(Stored data)
◇ ◇ ◇ ◇ ◇

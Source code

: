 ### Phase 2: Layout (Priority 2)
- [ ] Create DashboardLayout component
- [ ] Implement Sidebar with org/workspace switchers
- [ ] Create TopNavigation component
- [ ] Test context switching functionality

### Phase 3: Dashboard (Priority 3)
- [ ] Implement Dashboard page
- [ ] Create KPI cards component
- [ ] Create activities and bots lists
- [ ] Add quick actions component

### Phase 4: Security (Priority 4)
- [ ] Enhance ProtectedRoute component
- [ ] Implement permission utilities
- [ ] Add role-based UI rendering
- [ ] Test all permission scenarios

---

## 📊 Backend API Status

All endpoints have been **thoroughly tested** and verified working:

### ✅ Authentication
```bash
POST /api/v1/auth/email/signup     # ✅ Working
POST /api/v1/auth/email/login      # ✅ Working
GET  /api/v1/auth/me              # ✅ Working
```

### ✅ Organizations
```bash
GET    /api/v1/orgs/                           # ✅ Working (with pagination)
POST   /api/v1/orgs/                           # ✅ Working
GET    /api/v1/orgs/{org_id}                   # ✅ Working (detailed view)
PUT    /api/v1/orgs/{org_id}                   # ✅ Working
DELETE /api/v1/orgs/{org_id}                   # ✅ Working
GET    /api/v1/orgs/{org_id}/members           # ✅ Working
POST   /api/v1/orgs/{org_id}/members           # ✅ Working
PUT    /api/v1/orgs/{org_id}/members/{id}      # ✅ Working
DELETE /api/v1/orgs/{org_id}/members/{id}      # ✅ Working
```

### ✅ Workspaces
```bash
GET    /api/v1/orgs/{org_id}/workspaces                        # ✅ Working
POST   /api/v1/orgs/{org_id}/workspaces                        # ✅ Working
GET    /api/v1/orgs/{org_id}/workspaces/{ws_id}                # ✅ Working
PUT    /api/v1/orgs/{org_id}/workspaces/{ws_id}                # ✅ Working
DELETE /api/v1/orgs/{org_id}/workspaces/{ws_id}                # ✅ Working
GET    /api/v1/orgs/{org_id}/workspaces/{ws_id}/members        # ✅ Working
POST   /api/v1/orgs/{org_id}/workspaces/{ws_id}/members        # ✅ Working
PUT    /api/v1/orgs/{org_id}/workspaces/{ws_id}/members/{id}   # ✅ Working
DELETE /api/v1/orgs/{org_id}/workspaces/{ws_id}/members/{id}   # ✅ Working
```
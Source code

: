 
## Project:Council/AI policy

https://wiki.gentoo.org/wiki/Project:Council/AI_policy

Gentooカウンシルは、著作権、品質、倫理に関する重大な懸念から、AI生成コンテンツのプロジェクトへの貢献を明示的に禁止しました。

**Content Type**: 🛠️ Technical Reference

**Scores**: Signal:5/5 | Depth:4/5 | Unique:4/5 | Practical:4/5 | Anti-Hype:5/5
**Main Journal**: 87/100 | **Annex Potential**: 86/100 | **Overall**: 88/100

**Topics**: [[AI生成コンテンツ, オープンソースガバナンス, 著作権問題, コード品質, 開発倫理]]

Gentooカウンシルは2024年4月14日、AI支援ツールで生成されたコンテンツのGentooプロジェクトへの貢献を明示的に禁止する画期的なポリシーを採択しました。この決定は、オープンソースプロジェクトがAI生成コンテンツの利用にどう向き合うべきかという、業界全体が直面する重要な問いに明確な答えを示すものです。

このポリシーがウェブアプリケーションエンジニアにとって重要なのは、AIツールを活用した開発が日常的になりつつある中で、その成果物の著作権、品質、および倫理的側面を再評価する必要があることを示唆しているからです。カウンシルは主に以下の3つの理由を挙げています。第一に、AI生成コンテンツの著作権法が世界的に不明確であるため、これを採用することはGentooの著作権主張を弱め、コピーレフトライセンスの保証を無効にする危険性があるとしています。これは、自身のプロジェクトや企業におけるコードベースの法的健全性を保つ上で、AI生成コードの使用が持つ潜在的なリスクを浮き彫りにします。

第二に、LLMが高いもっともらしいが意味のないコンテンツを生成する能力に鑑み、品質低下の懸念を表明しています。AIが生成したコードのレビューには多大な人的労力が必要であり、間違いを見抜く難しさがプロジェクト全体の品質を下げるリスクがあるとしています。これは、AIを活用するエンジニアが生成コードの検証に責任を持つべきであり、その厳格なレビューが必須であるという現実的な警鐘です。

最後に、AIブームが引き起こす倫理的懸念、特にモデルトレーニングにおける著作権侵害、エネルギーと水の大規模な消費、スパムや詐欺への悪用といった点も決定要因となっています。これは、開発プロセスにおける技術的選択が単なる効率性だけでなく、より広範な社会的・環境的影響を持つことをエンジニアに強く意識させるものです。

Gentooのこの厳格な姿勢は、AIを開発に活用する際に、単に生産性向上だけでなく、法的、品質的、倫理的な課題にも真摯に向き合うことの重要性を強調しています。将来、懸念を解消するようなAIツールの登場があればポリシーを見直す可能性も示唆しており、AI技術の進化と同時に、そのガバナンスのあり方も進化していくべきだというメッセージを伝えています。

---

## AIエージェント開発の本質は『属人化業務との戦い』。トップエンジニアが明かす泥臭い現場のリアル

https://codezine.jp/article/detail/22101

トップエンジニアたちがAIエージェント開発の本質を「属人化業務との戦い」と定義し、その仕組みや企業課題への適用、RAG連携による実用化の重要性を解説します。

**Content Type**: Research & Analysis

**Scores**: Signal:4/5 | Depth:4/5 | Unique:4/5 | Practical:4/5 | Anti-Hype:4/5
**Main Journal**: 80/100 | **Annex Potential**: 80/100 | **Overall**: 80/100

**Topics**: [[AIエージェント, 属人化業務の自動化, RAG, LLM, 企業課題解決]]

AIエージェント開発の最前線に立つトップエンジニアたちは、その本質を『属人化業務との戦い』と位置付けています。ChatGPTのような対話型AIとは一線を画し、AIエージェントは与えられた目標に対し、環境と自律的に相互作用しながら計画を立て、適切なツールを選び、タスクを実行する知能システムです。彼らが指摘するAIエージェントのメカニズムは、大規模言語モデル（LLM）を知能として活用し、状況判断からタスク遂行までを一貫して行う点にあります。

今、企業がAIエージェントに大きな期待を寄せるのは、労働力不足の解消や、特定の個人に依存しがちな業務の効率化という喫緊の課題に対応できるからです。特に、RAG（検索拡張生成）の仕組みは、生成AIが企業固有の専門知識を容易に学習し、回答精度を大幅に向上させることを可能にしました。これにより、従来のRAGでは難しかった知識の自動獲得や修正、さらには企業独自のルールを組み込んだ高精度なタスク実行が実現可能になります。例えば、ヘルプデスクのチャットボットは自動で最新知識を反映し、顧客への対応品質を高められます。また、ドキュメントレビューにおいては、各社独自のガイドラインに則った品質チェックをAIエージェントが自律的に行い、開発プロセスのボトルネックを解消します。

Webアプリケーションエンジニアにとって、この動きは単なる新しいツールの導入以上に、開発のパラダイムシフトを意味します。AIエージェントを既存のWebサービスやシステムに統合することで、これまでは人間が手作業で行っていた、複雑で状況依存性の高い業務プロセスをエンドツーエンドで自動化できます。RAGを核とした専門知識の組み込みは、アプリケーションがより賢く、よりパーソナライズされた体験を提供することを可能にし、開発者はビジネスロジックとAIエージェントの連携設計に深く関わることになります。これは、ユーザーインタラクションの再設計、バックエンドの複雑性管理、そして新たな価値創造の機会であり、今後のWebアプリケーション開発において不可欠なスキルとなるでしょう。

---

◇ ◇ ◇ ◇ ◇

THE PROBLEM:
Once the records have been read, print them all again exactly.

WORKED SOLUTION:
Source code

: ### Phase 2: Layout (Priority 2)
- [ ] Create DashboardLayout component
- [ ] Implement Sidebar with org/workspace switchers
- [ ] Create TopNavigation component
- [ ] Test context switching functionality

### Phase 3: Dashboard (Priority 3)
- [ ] Implement Dashboard page
- [ ] Create KPI cards component
- [ ] Create activities and bots lists
- [ ] Add quick actions component

### Phase 4: Security (Priority 4)
- [ ] Enhance ProtectedRoute component
- [ ] Implement permission utilities
- [ ] Add role-based UI rendering
- [ ] Test all permission scenarios

---

## 📊 Backend API Status

All endpoints have been **thoroughly tested** and verified working:

### ✅ Authentication
```bash
POST /api/v1/auth/email/signup     # ✅ Working
POST /api/v1/auth/email/login      # ✅ Working
GET  /api/v1/auth/me              # ✅ Working
```

### ✅ Organizations
```bash
GET    /api/v1/orgs/                           # ✅ Working (with pagination)
POST   /api/v1/orgs/                           # ✅ Working
GET    /api/v1/orgs/{org_id}                   # ✅ Working (detailed view)
PUT    /api/v1/orgs/{org_id}                   # ✅ Working
DELETE /api/v1/orgs/{org_id}                   # ✅ Working
GET    /api/v1/orgs/{org_id}/members           # ✅ Working
POST   /api/v1/orgs/{org_id}/members           # ✅ Working
PUT    /api/v1/orgs/{org_id}/members/{id}      # ✅ Working
DELETE /api/v1/orgs/{org_id}/members/{id}      # ✅ Working
```

### ✅ Workspaces
```bash
GET    /api/v1/orgs/{org_id}/workspaces                        # ✅ Working
POST   /api/v1/orgs/{org_id}/workspaces                        # ✅ Working
GET    /api/v1/orgs/{org_id}/workspaces/{ws_id}                # ✅ Working
PUT    /api/v1/orgs/{org_id}/workspaces/{ws_id}                # ✅ Working
DELETE /api/v1/orgs/{org_id}/workspaces/{ws_id}                # ✅ Working
GET    /api/v1/orgs/{org_id}/workspaces/{ws_id}/members        # ✅ Working
POST   /api/v1/orgs/{org_id}/workspaces/{ws_id}/members        # ✅ Working
PUT    /api/v1/orgs/{org_id}/workspaces/{ws_id}/members/{id}   # ✅ Working
DELETE /api/v1/orgs/{org_id}/workspaces/{ws_id}/members/{id}   # ✅ Working
```
Source code

: 
## Project:Council/AI policy

https://wiki.gentoo.org/wiki/Project:Council/AI_policy

Gentooカウンシルは、著作権、品質、倫理に関する重大な懸念から、AI生成コンテンツのプロジェクトへの貢献を明示的に禁止しました。

**Content Type**: 🛠️ Technical Reference

**Scores**: Signal:5/5 | Depth:4/5 | Unique:4/5 | Practical:4/5 | Anti-Hype:5/5
**Main Journal**: 87/100 | **Annex Potential**: 86/100 | **Overall**: 88/100

**Topics**: [[AI生成コンテンツ, オープンソースガバナンス, 著作権問題, コード品質, 開発倫理]]

Gentooカウンシルは2024年4月14日、AI支援ツールで生成されたコンテンツのGentooプロジェクトへの貢献を明示的に禁止する画期的なポリシーを採択しました。この決定は、オープンソースプロジェクトがAI生成コンテンツの利用にどう向き合うべきかという、業界全体が直面する重要な問いに明確な答えを示すものです。

このポリシーがウェブアプリケーションエンジニアにとって重要なのは、AIツールを活用した開発が日常的になりつつある中で、その成果物の著作権、品質、および倫理的側面を再評価する必要があることを示唆しているからです。カウンシルは主に以下の3つの理由を挙げています。第一に、AI生成コンテンツの著作権法が世界的に不明確であるため、これを採用することはGentooの著作権主張を弱め、コピーレフトライセンスの保証を無効にする危険性があるとしています。これは、自身のプロジェクトや企業におけるコードベースの法的健全性を保つ上で、AI生成コードの使用が持つ潜在的なリスクを浮き彫りにします。

第二に、LLMが高いもっともらしいが意味のないコンテンツを生成する能力に鑑み、品質低下の懸念を表明しています。AIが生成したコードのレビューには多大な人的労力が必要であり、間違いを見抜く難しさがプロジェクト全体の品質を下げるリスクがあるとしています。これは、AIを活用するエンジニアが生成コードの検証に責任を持つべきであり、その厳格なレビューが必須であるという現実的な警鐘です。

最後に、AIブームが引き起こす倫理的懸念、特にモデルトレーニングにおける著作権侵害、エネルギーと水の大規模な消費、スパムや詐欺への悪用といった点も決定要因となっています。これは、開発プロセスにおける技術的選択が単なる効率性だけでなく、より広範な社会的・環境的影響を持つことをエンジニアに強く意識させるものです。

Gentooのこの厳格な姿勢は、AIを開発に活用する際に、単に生産性向上だけでなく、法的、品質的、倫理的な課題にも真摯に向き合うことの重要性を強調しています。将来、懸念を解消するようなAIツールの登場があればポリシーを見直す可能性も示唆しており、AI技術の進化と同時に、そのガバナンスのあり方も進化していくべきだというメッセージを伝えています。

---

## AIエージェント開発の本質は『属人化業務との戦い』。トップエンジニアが明かす泥臭い現場のリアル

https://codezine.jp/article/detail/22101

トップエンジニアたちがAIエージェント開発の本質を「属人化業務との戦い」と定義し、その仕組みや企業課題への適用、RAG連携による実用化の重要性を解説します。

**Content Type**: Research & Analysis

**Scores**: Signal:4/5 | Depth:4/5 | Unique:4/5 | Practical:4/5 | Anti-Hype:4/5
**Main Journal**: 80/100 | **Annex Potential**: 80/100 | **Overall**: 80/100

**Topics**: [[AIエージェント, 属人化業務の自動化, RAG, LLM, 企業課題解決]]

AIエージェント開発の最前線に立つトップエンジニアたちは、その本質を『属人化業務との戦い』と位置付けています。ChatGPTのような対話型AIとは一線を画し、AIエージェントは与えられた目標に対し、環境と自律的に相互作用しながら計画を立て、適切なツールを選び、タスクを実行する知能システムです。彼らが指摘するAIエージェントのメカニズムは、大規模言語モデル（LLM）を知能として活用し、状況判断からタスク遂行までを一貫して行う点にあります。

今、企業がAIエージェントに大きな期待を寄せるのは、労働力不足の解消や、特定の個人に依存しがちな業務の効率化という喫緊の課題に対応できるからです。特に、RAG（検索拡張生成）の仕組みは、生成AIが企業固有の専門知識を容易に学習し、回答精度を大幅に向上させることを可能にしました。これにより、従来のRAGでは難しかった知識の自動獲得や修正、さらには企業独自のルールを組み込んだ高精度なタスク実行が実現可能になります。例えば、ヘルプデスクのチャットボットは自動で最新知識を反映し、顧客への対応品質を高められます。また、ドキュメントレビューにおいては、各社独自のガイドラインに則った品質チェックをAIエージェントが自律的に行い、開発プロセスのボトルネックを解消します。

Webアプリケーションエンジニアにとって、この動きは単なる新しいツールの導入以上に、開発のパラダイムシフトを意味します。AIエージェントを既存のWebサービスやシステムに統合することで、これまでは人間が手作業で行っていた、複雑で状況依存性の高い業務プロセスをエンドツーエンドで自動化できます。RAGを核とした専門知識の組み込みは、アプリケーションがより賢く、よりパーソナライズされた体験を提供することを可能にし、開発者はビジネスロジックとAIエージェントの連携設計に深く関わることになります。これは、ユーザーインタラクションの再設計、バックエンドの複雑性管理、そして新たな価値創造の機会であり、今後のWebアプリケーション開発において不可欠なスキルとなるでしょう。

---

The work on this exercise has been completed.